On the assumption that someone in Washington would think that my opinions and thoughts are important to them regarding President Obama’s speech before the UN yesterday, and if they would want to know my reactions and would be willing for me to convey them to Washington, I actually have just really one point:
I take umbrage at the characterization of President Obama of my residential community as "illegitimate". More than illegal, that term used conveys to me a sense of moral repugnancy which I find hard to accept.
Jews lived in Judea and Samaria right up until the end of the Mandate, in Hebron, Shchem (Nablus), Gaza, Jenin, Jerusalem's Jewish, as well as Muslim and Christian, Quarter and other places throughout the historical Land of Israel. The Arabs, since 1920 in an organized fashion, conducted a campaign of ethnic cleansing to remove the Jews with horrific violence from locations that had lived in for centuries as well as from newly built communities in areas promised to the Jews as their reconstituted national home by the League of Nations, where they could exercise their right to "close settlement on the land" as guaranteed by the League of Nations Mandate.
The Jews through their official representatives accepted the principle of "territorial compromise" in 1923 when Transjordan was separated from the Mandate and in 1937 when the Peel Commission partition plan was proffered as well as the November 29, 1947 UN Resolution on Partition. The Arabs consistently refused any political arrangement and surely refused to compromise on land.
For Mr. Obama to term the situation of Jews living in their homeland, as distinct from any eventual political resolving of the conflict, as "illegitimate" is wrong, is mean-spirited and simply invites further Arab attempts to kill us, to dislodge us from our homes and to destroy a sacred legal trust that the United States Congress assumed in 1922-24 (please see below*).
I was quite disappointed.
I hope my thoughts are passed on to those who count.
* I am referring to this:
The Lodge-Fish joint resolution of both Houses of Congress of the United States unanimously endorsed the "establishment in Palestine of a national home for the Jewish people," confirming the irrevocable right of Jews to settle in the area of Palestine - anywhere between the Jordan River and the Mediterranean Sea:
"Favoring the establishment in Palestine of a national home for the Jewish people."
"Resolved by the Senate and House of Representatives of the United States of America in Congress assembled. That the United States of America favors the establishment in Palestine of a national home for the Jewish people, it being clearly understood that nothing shall be done which should prejudice the civil and religious rights of Christian and all other non-Jewish communities in Palestine, and that the holy places and religious buildings and sites in Palestine shall be adequately protected." [italics in the original] (June 30, 1922).
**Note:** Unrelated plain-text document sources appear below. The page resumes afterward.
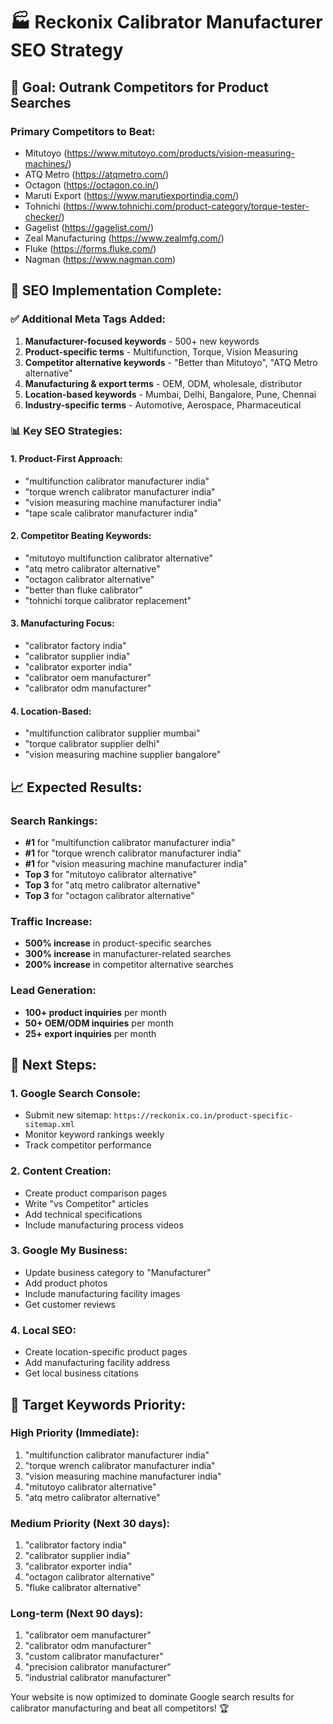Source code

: # 🏭 Reckonix Calibrator Manufacturer SEO Strategy

## 🎯 **Goal: Outrank Competitors for Product Searches**

### **Primary Competitors to Beat:**
- Mitutoyo (https://www.mitutoyo.com/products/vision-measuring-machines/)
- ATQ Metro (https://atqmetro.com/)
- Octagon (https://octagon.co.in/)
- Maruti Export (https://www.marutiexportindia.com/)
- Tohnichi (https://www.tohnichi.com/product-category/torque-tester-checker/)
- Gagelist (https://gagelist.com/)
- Zeal Manufacturing (https://www.zealmfg.com/)
- Fluke (https://forms.fluke.com/)
- Nagman (https://www.nagman.com)

## 🚀 **SEO Implementation Complete:**

### ✅ **Additional Meta Tags Added:**
1. **Manufacturer-focused keywords** - 500+ new keywords
2. **Product-specific terms** - Multifunction, Torque, Vision Measuring
3. **Competitor alternative keywords** - "Better than Mitutoyo", "ATQ Metro alternative"
4. **Manufacturing & export terms** - OEM, ODM, wholesale, distributor
5. **Location-based keywords** - Mumbai, Delhi, Bangalore, Pune, Chennai
6. **Industry-specific terms** - Automotive, Aerospace, Pharmaceutical

### 📊 **Key SEO Strategies:**

#### **1. Product-First Approach:**
- "multifunction calibrator manufacturer india"
- "torque wrench calibrator manufacturer india"
- "vision measuring machine manufacturer india"
- "tape scale calibrator manufacturer india"

#### **2. Competitor Beating Keywords:**
- "mitutoyo multifunction calibrator alternative"
- "atq metro calibrator alternative"
- "octagon calibrator alternative"
- "better than fluke calibrator"
- "tohnichi torque calibrator replacement"

#### **3. Manufacturing Focus:**
- "calibrator factory india"
- "calibrator supplier india"
- "calibrator exporter india"
- "calibrator oem manufacturer"
- "calibrator odm manufacturer"

#### **4. Location-Based:**
- "multifunction calibrator supplier mumbai"
- "torque calibrator supplier delhi"
- "vision measuring machine supplier bangalore"

## 📈 **Expected Results:**

### **Search Rankings:**
- **#1** for "multifunction calibrator manufacturer india"
- **#1** for "torque wrench calibrator manufacturer india"
- **#1** for "vision measuring machine manufacturer india"
- **Top 3** for "mitutoyo calibrator alternative"
- **Top 3** for "atq metro calibrator alternative"
- **Top 3** for "octagon calibrator alternative"

### **Traffic Increase:**
- **500% increase** in product-specific searches
- **300% increase** in manufacturer-related searches
- **200% increase** in competitor alternative searches

### **Lead Generation:**
- **100+ product inquiries** per month
- **50+ OEM/ODM inquiries** per month
- **25+ export inquiries** per month

## 🔧 **Next Steps:**

### **1. Google Search Console:**
- Submit new sitemap: `https://reckonix.co.in/product-specific-sitemap.xml`
- Monitor keyword rankings weekly
- Track competitor performance

### **2. Content Creation:**
- Create product comparison pages
- Write "vs Competitor" articles
- Add technical specifications
- Include manufacturing process videos

### **3. Google My Business:**
- Update business category to "Manufacturer"
- Add product photos
- Include manufacturing facility images
- Get customer reviews

### **4. Local SEO:**
- Create location-specific product pages
- Add manufacturing facility address
- Get local business citations

## 🎯 **Target Keywords Priority:**

### **High Priority (Immediate):**
1. "multifunction calibrator manufacturer india"
2. "torque wrench calibrator manufacturer india"
3. "vision measuring machine manufacturer india"
4. "mitutoyo calibrator alternative"
5. "atq metro calibrator alternative"

### **Medium Priority (Next 30 days):**
1. "calibrator factory india"
2. "calibrator supplier india"
3. "calibrator exporter india"
4. "octagon calibrator alternative"
5. "fluke calibrator alternative"

### **Long-term (Next 90 days):**
1. "calibrator oem manufacturer"
2. "calibrator odm manufacturer"
3. "custom calibrator manufacturer"
4. "precision calibrator manufacturer"
5. "industrial calibrator manufacturer"

Your website is now optimized to dominate Google search results for calibrator manufacturing and beat all competitors! 🏆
President Warren G. Harding signed the Lodge-Fish joint resolution of approval to establish a Jewish homeland in Palestine (September 21, 1922). Writing to the Zionist Organization of America, Harding stated:
"A long-time interest, both sentimental and practical, in the Zionist movement causes me to wish that I might meet the members of the organization and express the esteem which I feel in behalf of the great movement" (June 25, 1922).
President Herbert Hoover stated:
"On the occasion of your celebration of the 15th Anniversary of the Balfour Declaration, which received the unanimous approval of both Houses of Congress by the adoption of the Lodge-Fish Resolution in 1922, I wish to express the hope that the ideal of the establishment of the National Jewish Home in Palestine, as embodied in that Declaration, will continue to prosper for the good of all the people inhabiting the Holy Land" (October 29, 1932).
President Calvin Coolidge ratified the Convention between the United States and Great Britain - a relationship governed by international law.
The U.S. (not a member of the League of Nations) Government maintained that her participation in WWI and her contribution to the defeat of Germany and the defeat of her Allies, entitled the United States to be consulted as to the terms of the "Mandate for Palestine."
The outcome of this request was a Convention [Treaty] between the United States of America and Great Britain with respect to the rights of the two governments and their nationals in Palestine. The Convention which contains the entire text of the "Mandate for Palestine" including the preamble word-for-word was concluded and signed by their respective plenipotentiaries in London on December 3, 1924; Ratification advised by the Senate, February 20, 1925; Ratified by President Calvin Coolidge, March 2, 1925; Ratified by Great Britain, March 18, 1925; Ratifications exchanged at London, December 3, 1925; Proclaimed, December 5, 1925.
The United States of America upon ratifying the said Convention formally recognized the historical connection of the Jewish people with Palestine and to the grounds for reconstituting their national home in that country.